'''
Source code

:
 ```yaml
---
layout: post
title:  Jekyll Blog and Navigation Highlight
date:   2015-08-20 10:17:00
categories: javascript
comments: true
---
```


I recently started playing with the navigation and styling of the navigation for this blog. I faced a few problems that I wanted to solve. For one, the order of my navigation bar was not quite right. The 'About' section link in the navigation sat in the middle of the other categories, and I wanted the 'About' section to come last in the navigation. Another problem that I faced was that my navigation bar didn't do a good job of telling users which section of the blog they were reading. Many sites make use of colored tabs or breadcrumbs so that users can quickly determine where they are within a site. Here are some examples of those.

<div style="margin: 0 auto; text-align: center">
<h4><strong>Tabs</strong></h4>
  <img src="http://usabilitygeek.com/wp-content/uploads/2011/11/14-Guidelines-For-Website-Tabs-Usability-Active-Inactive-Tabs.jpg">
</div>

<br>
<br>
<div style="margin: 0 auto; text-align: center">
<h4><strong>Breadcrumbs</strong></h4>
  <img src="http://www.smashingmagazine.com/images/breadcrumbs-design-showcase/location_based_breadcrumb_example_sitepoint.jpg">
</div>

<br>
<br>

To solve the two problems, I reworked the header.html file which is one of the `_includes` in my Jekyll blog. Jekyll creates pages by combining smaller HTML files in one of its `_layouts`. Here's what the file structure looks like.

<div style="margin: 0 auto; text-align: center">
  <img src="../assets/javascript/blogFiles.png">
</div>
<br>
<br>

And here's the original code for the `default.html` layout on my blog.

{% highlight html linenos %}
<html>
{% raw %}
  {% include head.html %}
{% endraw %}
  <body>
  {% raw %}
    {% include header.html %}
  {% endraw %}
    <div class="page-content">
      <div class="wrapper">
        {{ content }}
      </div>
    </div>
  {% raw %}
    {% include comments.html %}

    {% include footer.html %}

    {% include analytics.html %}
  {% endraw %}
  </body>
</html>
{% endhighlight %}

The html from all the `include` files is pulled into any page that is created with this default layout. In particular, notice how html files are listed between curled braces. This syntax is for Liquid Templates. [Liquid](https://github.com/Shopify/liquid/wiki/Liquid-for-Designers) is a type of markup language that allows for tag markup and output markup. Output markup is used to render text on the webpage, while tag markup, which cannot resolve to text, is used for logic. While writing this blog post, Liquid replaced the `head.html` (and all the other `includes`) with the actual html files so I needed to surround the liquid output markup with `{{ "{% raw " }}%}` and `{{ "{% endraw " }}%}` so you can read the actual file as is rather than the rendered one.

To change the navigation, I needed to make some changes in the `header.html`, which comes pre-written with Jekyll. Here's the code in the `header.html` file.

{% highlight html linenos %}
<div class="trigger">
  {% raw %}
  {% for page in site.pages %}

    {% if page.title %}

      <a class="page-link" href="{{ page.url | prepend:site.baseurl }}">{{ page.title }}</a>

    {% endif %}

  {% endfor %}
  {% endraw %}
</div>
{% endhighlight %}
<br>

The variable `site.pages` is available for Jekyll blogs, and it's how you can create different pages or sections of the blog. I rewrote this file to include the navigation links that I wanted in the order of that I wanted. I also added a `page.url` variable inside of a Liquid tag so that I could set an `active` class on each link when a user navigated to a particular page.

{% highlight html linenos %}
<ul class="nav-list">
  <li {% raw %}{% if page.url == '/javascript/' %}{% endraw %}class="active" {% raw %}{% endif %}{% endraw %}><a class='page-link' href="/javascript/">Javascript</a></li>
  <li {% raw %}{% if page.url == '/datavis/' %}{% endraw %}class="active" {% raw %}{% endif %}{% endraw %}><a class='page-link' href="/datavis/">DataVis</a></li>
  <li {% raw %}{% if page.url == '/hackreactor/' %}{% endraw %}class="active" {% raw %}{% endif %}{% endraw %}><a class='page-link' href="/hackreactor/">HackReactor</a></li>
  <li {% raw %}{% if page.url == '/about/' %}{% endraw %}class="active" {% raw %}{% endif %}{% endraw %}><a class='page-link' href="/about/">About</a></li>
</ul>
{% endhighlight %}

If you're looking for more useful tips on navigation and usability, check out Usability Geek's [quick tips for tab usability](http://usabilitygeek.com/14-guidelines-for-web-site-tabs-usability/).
'''
# What to do
Please return every line of the material above that includes "content".

# Output for this exercise
  <img src="http://usabilitygeek.com/wp-content/uploads/2011/11/14-Guidelines-For-Website-Tabs-Usability-Active-Inactive-Tabs.jpg">
    <div class="page-content">
        {{ content }}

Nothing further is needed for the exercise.